Data entries
*** Block opens ***

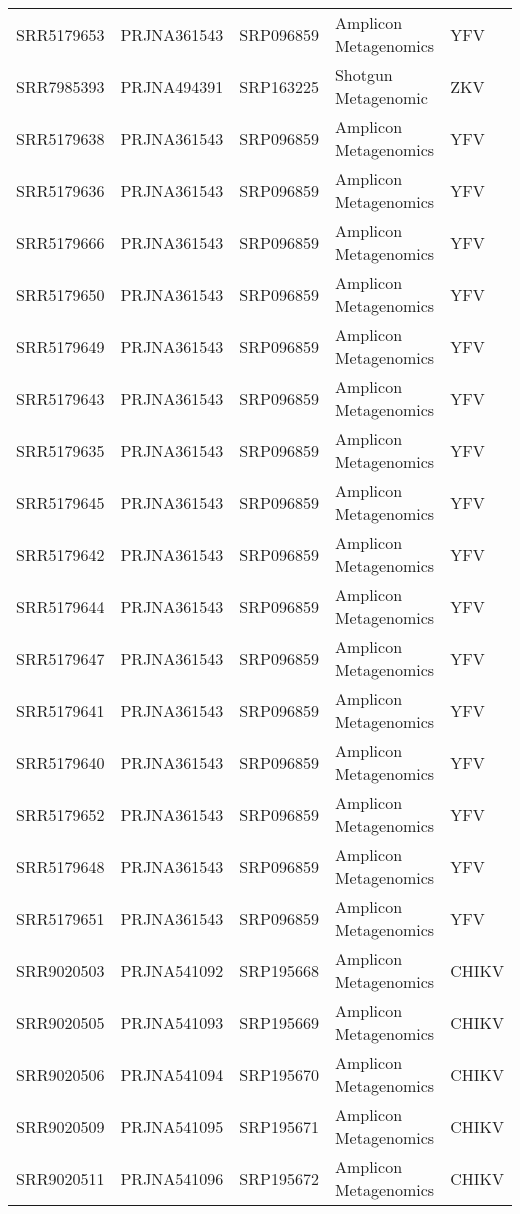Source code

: \begin{scriptsize}
\begin{center}
\begin{longtable}{@{}lllll@{}}
SRR5179653 & PRJNA361543 & SRP096859 & Amplicon Metagenomics & YFV      \\
SRR7985393 & PRJNA494391 & SRP163225 & Shotgun Metagenomic   & ZKV      \\
SRR5179638 & PRJNA361543 & SRP096859 & Amplicon Metagenomics & YFV      \\
SRR5179636 & PRJNA361543 & SRP096859 & Amplicon Metagenomics & YFV      \\
SRR5179666 & PRJNA361543 & SRP096859 & Amplicon Metagenomics & YFV      \\
SRR5179650 & PRJNA361543 & SRP096859 & Amplicon Metagenomics & YFV      \\
SRR5179649 & PRJNA361543 & SRP096859 & Amplicon Metagenomics & YFV      \\
SRR5179643 & PRJNA361543 & SRP096859 & Amplicon Metagenomics & YFV      \\
SRR5179635 & PRJNA361543 & SRP096859 & Amplicon Metagenomics & YFV      \\
SRR5179645 & PRJNA361543 & SRP096859 & Amplicon Metagenomics & YFV      \\
SRR5179642 & PRJNA361543 & SRP096859 & Amplicon Metagenomics & YFV      \\
SRR5179644 & PRJNA361543 & SRP096859 & Amplicon Metagenomics & YFV      \\
SRR5179647 & PRJNA361543 & SRP096859 & Amplicon Metagenomics & YFV      \\
SRR5179641 & PRJNA361543 & SRP096859 & Amplicon Metagenomics & YFV      \\
SRR5179640 & PRJNA361543 & SRP096859 & Amplicon Metagenomics & YFV      \\
SRR5179652 & PRJNA361543 & SRP096859 & Amplicon Metagenomics & YFV      \\
SRR5179648 & PRJNA361543 & SRP096859 & Amplicon Metagenomics & YFV      \\
SRR5179651 & PRJNA361543 & SRP096859 & Amplicon Metagenomics & YFV      \\
SRR9020503 & PRJNA541092 & SRP195668 & Amplicon Metagenomics & CHIKV    \\
SRR9020505 & PRJNA541093 & SRP195669 & Amplicon Metagenomics & CHIKV    \\
SRR9020506 & PRJNA541094 & SRP195670 & Amplicon Metagenomics & CHIKV    \\
SRR9020509 & PRJNA541095 & SRP195671 & Amplicon Metagenomics & CHIKV    \\
SRR9020511 & PRJNA541096 & SRP195672 & Amplicon Metagenomics & CHIKV    \\

\end{longtable}
\end{center}
\end{scriptsize}
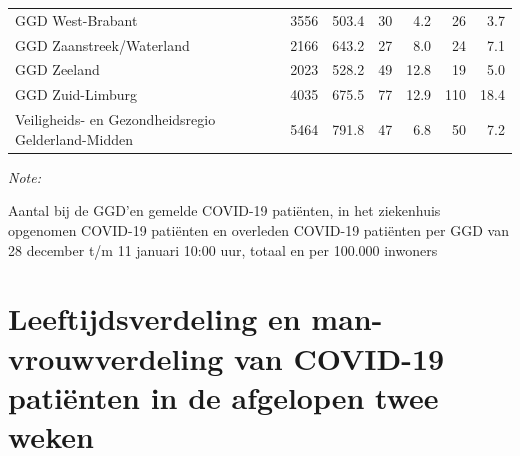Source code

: \documentclass[
  english,
  man,floatsintext]{apa6}
\begin{document}
\begin{table}[H]
\begin{threeparttable}
\begin{tabular}{lrrrrrr}
GGD West-Brabant & 3556 & 503.4 & 30 & 4.2 & 26 & 3.7\\
GGD Zaanstreek/Waterland & 2166 & 643.2 & 27 & 8.0 & 24 & 7.1\\
GGD Zeeland & 2023 & 528.2 & 49 & 12.8 & 19 & 5.0\\
GGD Zuid-Limburg & 4035 & 675.5 & 77 & 12.9 & 110 & 18.4\\
Veiligheids- en Gezondheidsregio Gelderland-Midden & 5464 & 791.8 & 47 & 6.8 & 50 & 7.2\\
\bottomrule
\end{tabular}
\begin{tablenotes}
\item \textit{Note: } 
\item Aantal bij de GGD’en gemelde COVID-19 patiënten, in het ziekenhuis opgenomen COVID-19 patiënten en overleden COVID-19 patiënten per GGD van 28 december t/m 11 januari 10:00 uur, totaal en per 100.000 inwoners
\end{tablenotes}
\end{threeparttable}
\endgroup{}
\end{table}

\newpage

\hypertarget{leeftijdsverdeling-en-man-vrouwverdeling-van-covid-19-patiuxebnten-in-de-afgelopen-twee-weken}{%
\section{Leeftijdsverdeling en man-vrouwverdeling van COVID-19 patiënten in de afgelopen twee weken}\label{leeftijdsverdeling-en-man-vrouwverdeling-van-covid-19-patiuxebnten-in-de-afgelopen-twee-weken}}
\end{document}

*** Block closes ***

About this task:
Nothing but the lines from the one containing "en man-vrouwverdeling van" through the end of the entries belongs in the answer; repeat them exactly.

Problem solution:
\section{Leeftijdsverdeling en man-vrouwverdeling van COVID-19 patiënten in de afgelopen twee weken}\label{leeftijdsverdeling-en-man-vrouwverdeling-van-covid-19-patiuxebnten-in-de-afgelopen-twee-weken}}
\end{document}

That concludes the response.